EME was conceived primarily to protect "premium content" (i.e. commercially
produced entertainment content)​, and while in theory it could be applied
to *all* video content, there is a cost/benefit ratio involved that acts as
a bit of a filter (access to the CDM - Content Decryption Module - is a
licensed activity, and has a cost associated to it borne by the content
owner). Additionally, while speech-to-text continues to improve at a
near-daily pace, as accessibility professionals we know that the accuracy
of this technology today is less then ideal.

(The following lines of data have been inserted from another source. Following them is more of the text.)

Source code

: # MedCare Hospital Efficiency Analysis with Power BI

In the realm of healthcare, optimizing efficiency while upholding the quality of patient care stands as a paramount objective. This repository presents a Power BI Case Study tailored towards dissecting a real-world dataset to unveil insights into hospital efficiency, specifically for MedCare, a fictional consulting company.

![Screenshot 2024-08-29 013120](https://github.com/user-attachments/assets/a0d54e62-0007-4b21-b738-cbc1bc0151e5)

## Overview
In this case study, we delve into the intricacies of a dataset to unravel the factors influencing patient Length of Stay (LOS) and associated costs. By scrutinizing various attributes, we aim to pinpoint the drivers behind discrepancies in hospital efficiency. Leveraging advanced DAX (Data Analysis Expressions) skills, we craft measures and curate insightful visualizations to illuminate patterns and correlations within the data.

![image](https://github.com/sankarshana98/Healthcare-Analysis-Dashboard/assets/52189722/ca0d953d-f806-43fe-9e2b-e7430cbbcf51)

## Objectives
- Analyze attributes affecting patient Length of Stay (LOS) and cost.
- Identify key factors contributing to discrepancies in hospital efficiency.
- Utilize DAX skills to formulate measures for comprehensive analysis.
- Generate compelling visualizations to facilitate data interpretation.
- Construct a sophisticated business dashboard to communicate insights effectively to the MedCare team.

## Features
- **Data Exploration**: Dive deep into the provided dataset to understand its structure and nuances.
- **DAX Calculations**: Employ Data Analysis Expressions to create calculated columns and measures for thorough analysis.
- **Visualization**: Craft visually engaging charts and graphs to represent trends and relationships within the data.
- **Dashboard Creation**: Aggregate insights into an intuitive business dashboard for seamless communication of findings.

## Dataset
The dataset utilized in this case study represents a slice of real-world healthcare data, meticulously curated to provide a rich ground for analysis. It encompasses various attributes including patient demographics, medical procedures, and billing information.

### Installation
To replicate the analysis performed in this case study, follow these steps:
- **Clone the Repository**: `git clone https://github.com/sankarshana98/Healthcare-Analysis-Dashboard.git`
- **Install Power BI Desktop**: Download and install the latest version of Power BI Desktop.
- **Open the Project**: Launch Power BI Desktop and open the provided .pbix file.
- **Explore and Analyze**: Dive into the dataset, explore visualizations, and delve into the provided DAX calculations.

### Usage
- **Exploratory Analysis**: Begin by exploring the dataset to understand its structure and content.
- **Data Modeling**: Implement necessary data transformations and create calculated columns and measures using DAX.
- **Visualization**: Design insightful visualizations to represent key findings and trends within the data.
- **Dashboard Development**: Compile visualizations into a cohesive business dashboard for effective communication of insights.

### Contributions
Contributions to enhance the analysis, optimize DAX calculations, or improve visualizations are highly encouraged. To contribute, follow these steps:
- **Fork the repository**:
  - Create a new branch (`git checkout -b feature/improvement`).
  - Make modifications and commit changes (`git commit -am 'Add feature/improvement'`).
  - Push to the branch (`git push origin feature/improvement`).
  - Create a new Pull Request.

Finally, by logic (but untested), it would seem that once you have
satisfied the "right to consume" requirement that the DRM imposes (and is
processed via the EME API), that all content is then "unencumbered" by the
encryption when rendered in the browser, so in theory at least the audio
could then be "listened to" and converted to text. Alastair, are you aware
of any actual instances where this has proven to be an issue?




*Facial recognition.*I’m not entirely sure what the purpose of this would
be, identifying people/actors/characters as they come and go? I can tell
Amazon already has that information as meta-data for their videos as the
interface can show you who is in the scene. I suspect they add that with a
more manual process though, as it doesn’t match whether the face is on
screen or not, just whether they are in the scene.
Theoretically this would prevent 3rd party access to facial recognition,
but is it something that would be the responsibility of the provider
anyway? Not sure.


Again... to me, this just seems to be grasping at straws.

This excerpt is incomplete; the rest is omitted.